Reckitt ready to set pharma free in December spinoff, dubbed Indivior

Shaun Thaxter

Long plagued by slumping sales for some of its top products, Reckitt Benckiser said this summer it would spin off its pharma unit to shed the extra weight. Now, the British consumer goods company is moving forward with its slimdown regimen, planning to list the addiction control-focused pharma unit on the London Stock exchange before the end of the year.

The new spinoff, dubbed "Indivior," will be fully separate from Reckitt, and investors will receive one share in the new company for every Reckitt share they owned, the company said in a statement. Shareholders will convene Dec. 11 to approve the spinoff, and if all goes according to plan, shares in the new company will begin trading on Dec. 23.

Shaun Thaxter will head up the new pharma business, and Howard Pien, a financial adviser overseeing the deal, will lead Indivior's board. Analysts estimate the company's value at between £1.1 billion and more than £4.4 billion, but recent figures put the new business in the ballpark of around £2 billion to £2.5 billion, The Financial Times reports.

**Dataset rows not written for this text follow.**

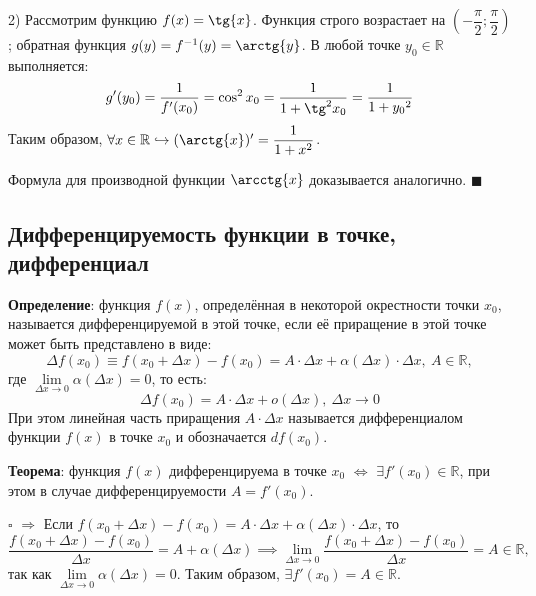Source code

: \documentclass[12pt, a4paper, reqno]{article}
\begin{document}
    2) Рассмотрим функцию $f(x) = \tg{x}$. Функция строго возрастает на $\left(-\dfrac{\pi}{2};
    \dfrac{\pi}{2}\right)$; обратная функция $g(y) = f^{-1}(y) = \arctg{y}$. В любой точке
    $y_0\in\mathbb{R}$ выполняется:
    \begin{equation*}
        g'(y_0) = \dfrac{1}{f'(x_0)} = \cos^2{x_0} = \dfrac{1}{1 + \tg^2{x_0}} =
        \dfrac{1}{1 + {y_0}^2}
    \end{equation*}
    Таким образом, $\forall x\in\mathbb{R}\hookrightarrow (\arctg{x})' = \dfrac{1}{1 + x^2}$.

    Формула для производной функции $\arcctg{x}$ доказывается аналогично. $\blacksquare$

\subsection{Дифференцируемость функции в точке, дифференциал}

    \textbf{Определение}: функция $f(x)$, определённая в некоторой окрестности точки $x_0$,
    называется дифференцируемой в этой точке, если её приращение в этой точке может быть представлено
    в виде:
    \begin{equation*}
        \Delta f(x_0) \equiv f(x_0 + \Delta x) - f(x_0) = A\cdot\Delta x + \alpha(\Delta x)\cdot
        \Delta x,\ A\in\mathbb{R},
    \end{equation*}
    где $\lim\limits_{\Delta x\to 0} \alpha(\Delta x) = 0$, то есть:
    \begin{equation*}
        \Delta f(x_0) = A\cdot\Delta x + o(\Delta x),\ \Delta x\to 0
    \end{equation*}
    При этом линейная часть приращения $A\cdot\Delta x$ называется дифференциалом функции $f(x)$ в
    точке $x_0$ и обозначается $df(x_0)$.

    \textbf{Теорема}: функция $f(x)$ дифференцируема в точке $x_0$ $\iff$ $\exists
    f'(x_0)\in\mathbb{R}$, при этом в случае дифференцируемости $A = f'(x_0)$.

    $\square$ $\boxed{\Rightarrow}$ Если $f(x_0 + \Delta x) - f(x_0) = A\cdot\Delta x +
    \alpha(\Delta x)\cdot\Delta x$, то
    \begin{equation*}
        \dfrac{f(x_0 + \Delta x) - f(x_0)}{\Delta x} = A + \alpha(\Delta x) \implies
        \lim\limits_{\Delta x\to 0} \dfrac{f(x_0 + \Delta x) - f(x_0)}{\Delta x} = A\in\mathbb{R},
    \end{equation*}
    так как $\lim\limits_{\Delta x\to 0} \alpha(\Delta x) = 0$. Таким образом, $\exists f'(x_0) =
    A\in\mathbb{R}$.
\end{document}

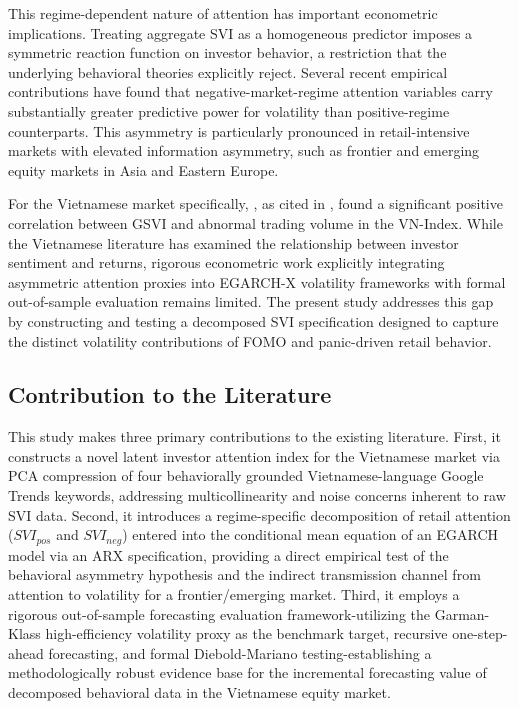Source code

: \documentclass[12pt, a4paper]{article}
\begin{document}
This regime-dependent nature of attention has important econometric implications. Treating aggregate SVI as a homogeneous predictor imposes a symmetric reaction function on investor behavior, a restriction that the underlying behavioral theories explicitly reject. Several recent empirical contributions have found that negative-market-regime attention variables carry substantially greater predictive power for volatility than positive-regime counterparts. This asymmetry is particularly pronounced in retail-intensive markets with elevated information asymmetry, such as frontier and emerging equity markets in Asia and Eastern Europe.

For the Vietnamese market specifically, \citet{nguyen2020}, as cited in \citet{ayala2024}, found a significant positive correlation between GSVI and abnormal trading volume in the VN-Index. While the Vietnamese literature has examined the relationship between investor sentiment and returns, rigorous econometric work explicitly integrating asymmetric attention proxies into EGARCH-X volatility frameworks with formal out-of-sample evaluation remains limited. The present study addresses this gap by constructing and testing a decomposed SVI specification designed to capture the distinct volatility contributions of FOMO and panic-driven retail behavior.

\subsection{Contribution to the Literature}

This study makes three primary contributions to the existing literature. First, it constructs a novel latent investor attention index for the Vietnamese market via PCA compression of four behaviorally grounded Vietnamese-language Google Trends keywords, addressing multicollinearity and noise concerns inherent to raw SVI data. Second, it introduces a regime-specific decomposition of retail attention ($SVI_{pos}$ and $SVI_{neg}$) entered into the conditional mean equation of an EGARCH model via an ARX specification, providing a direct empirical test of the behavioral asymmetry hypothesis and the indirect transmission channel from attention to volatility for a frontier/emerging market. Third, it employs a rigorous out-of-sample forecasting evaluation framework-utilizing the Garman-Klass high-efficiency volatility proxy as the benchmark target, recursive one-step-ahead forecasting, and formal Diebold-Mariano testing-establishing a methodologically robust evidence base for the incremental forecasting value of decomposed behavioral data in the Vietnamese equity market.
\end{document}
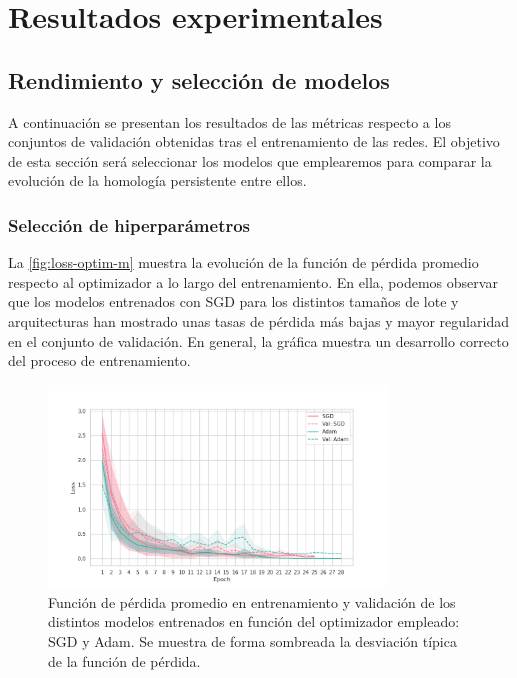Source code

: 
\chapter{Resultados experimentales}
\label{chapter:analisis}

\section{Rendimiento y selección de modelos}

A continuación se presentan los resultados de las métricas respecto a los
conjuntos de validación obtenidas tras el entrenamiento de las redes. El objetivo
de esta sección será seleccionar los modelos que emplearemos para comparar la evolución
de la homología persistente entre ellos.

\subsection{Selección de hiperparámetros}
\label{subsec:hiperparam}

La \autoref{fig:loss-optim-m} muestra la evolución de la función de pérdida
promedio respecto al optimizador a lo largo del entrenamiento. En ella, podemos
observar que los modelos entrenados con SGD para los distintos tamaños de lote y
arquitecturas han mostrado unas tasas de pérdida más bajas y mayor regularidad
en el conjunto de validación. En general, la gráfica muestra un desarrollo
correcto del proceso de entrenamiento.

\begin{figure}[H]
	\centering
	\includegraphics[width=0.8\textwidth]{img/loss-optimizer-marca.png}
	\caption{Función de pérdida promedio en entrenamiento y validación de los
		distintos modelos entrenados en función del optimizador empleado: SGD y Adam.
		Se muestra de forma sombreada la desviación típica de la función de pérdida.}
	\label{fig:loss-optim-m}
\end{figure}

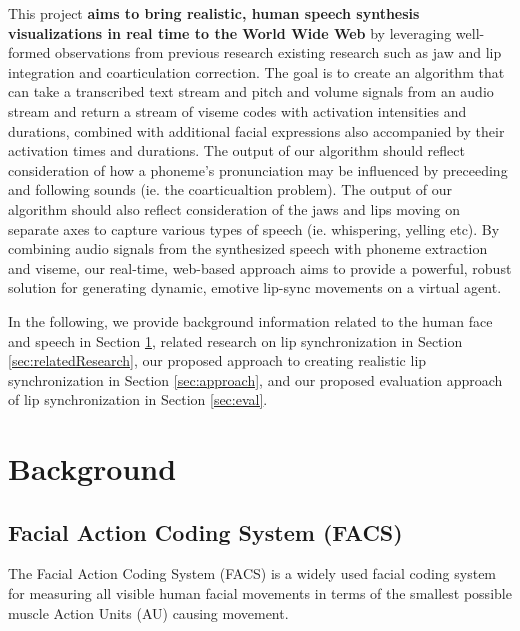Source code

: \documentclass[12pt]{article}
\begin{document}
 This project {\bf aims to bring realistic, human speech synthesis visualizations in real time to the World Wide Web} by leveraging well-formed observations from previous research existing research such as jaw and lip integration and coarticulation correction.
The goal is to create an algorithm that can take a transcribed text stream and pitch and volume signals from an audio stream and return a stream of viseme codes with activation intensities and durations, combined with additional facial expressions also accompanied by their activation times and durations.  The  output of our algorithm should reflect consideration of how a phoneme's pronunciation may be influenced by preceeding and following sounds (ie. the coarticualtion problem). The output of our algorithm should also reflect consideration of the jaws and lips moving on separate axes to capture various types of speech (ie. whispering, yelling etc). 
By combining audio signals from the synthesized speech with phoneme extraction and viseme, our real-time, web-based approach aims to provide a powerful, robust solution for generating dynamic, emotive lip-sync movements on a virtual agent. 

In the following, we provide background information related to the human face and speech in Section \ref{sec:background}, related research on lip synchronization in Section \ref{sec:relatedResearch}, our proposed approach to creating realistic lip synchronization in Section \ref{sec:approach}, and our proposed evaluation approach of  lip synchronization in Section \ref{sec:eval}.
\newpage
\section{Background}
\label{sec:background}

\subsection{Facial Action Coding System (FACS)}
\label{sec:FACS}

The Facial Action Coding System (FACS) \cite{Ekman1976MeasuringMovement} is a widely
used facial coding system for measuring all visible human facial 
movements in terms of the smallest possible muscle Action
Units (AU) causing movement. 
\end{document}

The spinoff could help Reckitt achieve its OTC ambitions, as it aims to become a "global leader" in consumer health and hygiene. In March, the company snatched up Johnson & Johnson's ($JNJ) K-Y brand of sexual products, complementing its Durex condom business, but in April dropped a bid for Merck's ($MRK) consumer health unit.

But Thaxter will have his work cut out for him, as Reckitt continues to deal with slumping sales and generic competition for off-patent opioid addiction treatment Suboxone. Analysts expect the company's drug revenues to drop by about 12.5% to £680 million this year and operating profits to fall to £345 million, according to the FT.

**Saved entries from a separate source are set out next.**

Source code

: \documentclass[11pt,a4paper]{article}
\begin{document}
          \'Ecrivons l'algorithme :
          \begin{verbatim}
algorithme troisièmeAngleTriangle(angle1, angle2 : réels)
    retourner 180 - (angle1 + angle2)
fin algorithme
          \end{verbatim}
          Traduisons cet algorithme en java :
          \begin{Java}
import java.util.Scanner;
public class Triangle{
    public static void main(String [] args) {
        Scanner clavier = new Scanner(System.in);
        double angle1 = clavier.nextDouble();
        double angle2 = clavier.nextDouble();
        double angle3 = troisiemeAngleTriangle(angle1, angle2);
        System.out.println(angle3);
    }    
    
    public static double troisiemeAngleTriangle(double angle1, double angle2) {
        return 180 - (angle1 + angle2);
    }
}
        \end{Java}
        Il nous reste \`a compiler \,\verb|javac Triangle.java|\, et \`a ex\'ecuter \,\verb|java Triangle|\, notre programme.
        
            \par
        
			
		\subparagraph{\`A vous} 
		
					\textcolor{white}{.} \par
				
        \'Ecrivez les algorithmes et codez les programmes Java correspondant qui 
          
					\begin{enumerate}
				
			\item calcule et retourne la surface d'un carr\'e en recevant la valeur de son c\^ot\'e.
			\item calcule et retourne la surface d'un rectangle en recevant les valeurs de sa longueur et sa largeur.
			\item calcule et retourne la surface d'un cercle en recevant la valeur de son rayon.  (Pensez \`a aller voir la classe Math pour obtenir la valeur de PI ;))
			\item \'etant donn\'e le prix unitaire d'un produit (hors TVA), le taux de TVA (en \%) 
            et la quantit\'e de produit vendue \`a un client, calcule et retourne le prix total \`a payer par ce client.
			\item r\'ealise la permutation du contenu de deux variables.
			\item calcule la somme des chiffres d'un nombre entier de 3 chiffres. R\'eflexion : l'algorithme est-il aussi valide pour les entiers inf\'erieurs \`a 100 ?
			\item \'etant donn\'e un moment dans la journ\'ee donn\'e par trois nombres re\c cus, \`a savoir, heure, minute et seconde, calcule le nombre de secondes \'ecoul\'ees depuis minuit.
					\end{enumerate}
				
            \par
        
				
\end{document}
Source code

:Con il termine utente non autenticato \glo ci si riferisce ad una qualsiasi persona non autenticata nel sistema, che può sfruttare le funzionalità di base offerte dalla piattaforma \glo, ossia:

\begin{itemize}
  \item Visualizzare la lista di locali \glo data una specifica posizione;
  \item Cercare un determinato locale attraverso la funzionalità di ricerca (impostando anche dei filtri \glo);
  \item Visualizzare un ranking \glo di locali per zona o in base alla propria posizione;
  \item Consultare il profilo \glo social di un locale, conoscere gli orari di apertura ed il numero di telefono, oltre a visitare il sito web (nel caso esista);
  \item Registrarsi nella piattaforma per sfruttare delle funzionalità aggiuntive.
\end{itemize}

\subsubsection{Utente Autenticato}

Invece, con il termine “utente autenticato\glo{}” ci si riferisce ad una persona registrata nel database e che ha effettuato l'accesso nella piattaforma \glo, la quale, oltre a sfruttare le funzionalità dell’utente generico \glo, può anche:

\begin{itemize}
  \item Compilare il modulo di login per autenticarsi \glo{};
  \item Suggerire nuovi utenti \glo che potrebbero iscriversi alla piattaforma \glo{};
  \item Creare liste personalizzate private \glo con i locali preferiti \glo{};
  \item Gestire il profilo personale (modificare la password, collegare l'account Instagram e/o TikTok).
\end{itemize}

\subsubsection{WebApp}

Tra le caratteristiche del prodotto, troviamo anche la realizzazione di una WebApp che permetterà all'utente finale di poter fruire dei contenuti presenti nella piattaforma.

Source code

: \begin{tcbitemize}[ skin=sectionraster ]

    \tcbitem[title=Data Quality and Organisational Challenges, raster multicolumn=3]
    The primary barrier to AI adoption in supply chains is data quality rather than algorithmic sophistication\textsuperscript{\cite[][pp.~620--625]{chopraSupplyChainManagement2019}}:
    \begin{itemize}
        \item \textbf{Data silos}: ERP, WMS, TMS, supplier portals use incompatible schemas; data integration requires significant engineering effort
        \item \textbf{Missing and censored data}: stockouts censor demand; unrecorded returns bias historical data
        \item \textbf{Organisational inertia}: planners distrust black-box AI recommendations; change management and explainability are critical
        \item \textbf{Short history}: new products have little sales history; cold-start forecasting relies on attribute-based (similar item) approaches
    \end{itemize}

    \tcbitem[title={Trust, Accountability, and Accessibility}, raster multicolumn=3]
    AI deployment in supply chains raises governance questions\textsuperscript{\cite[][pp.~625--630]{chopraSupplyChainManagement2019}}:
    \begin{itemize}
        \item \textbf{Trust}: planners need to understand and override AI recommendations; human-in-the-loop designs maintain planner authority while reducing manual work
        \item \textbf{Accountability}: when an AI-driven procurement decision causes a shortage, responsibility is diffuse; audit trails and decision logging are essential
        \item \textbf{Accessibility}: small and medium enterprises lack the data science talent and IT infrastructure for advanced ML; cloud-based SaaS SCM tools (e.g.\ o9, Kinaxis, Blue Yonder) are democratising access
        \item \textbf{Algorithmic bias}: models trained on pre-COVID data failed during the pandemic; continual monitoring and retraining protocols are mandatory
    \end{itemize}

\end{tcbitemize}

Still, Invidior's new CEO remains optimistic that the company can bounce back as demand for anti-addiction therapies grows worldwide. An estimated 5 million people in the U.S. have some form of opioid dependency, the FT article notes, and of these, only 2 million have been diagnosed and 750,000 treated.

"In the past, people have tended to look at people who suffer from addiction as bad people who have made bad choices," Thaxter told the FT. "Increasingly it has become understood as an everyday problem where patients need help."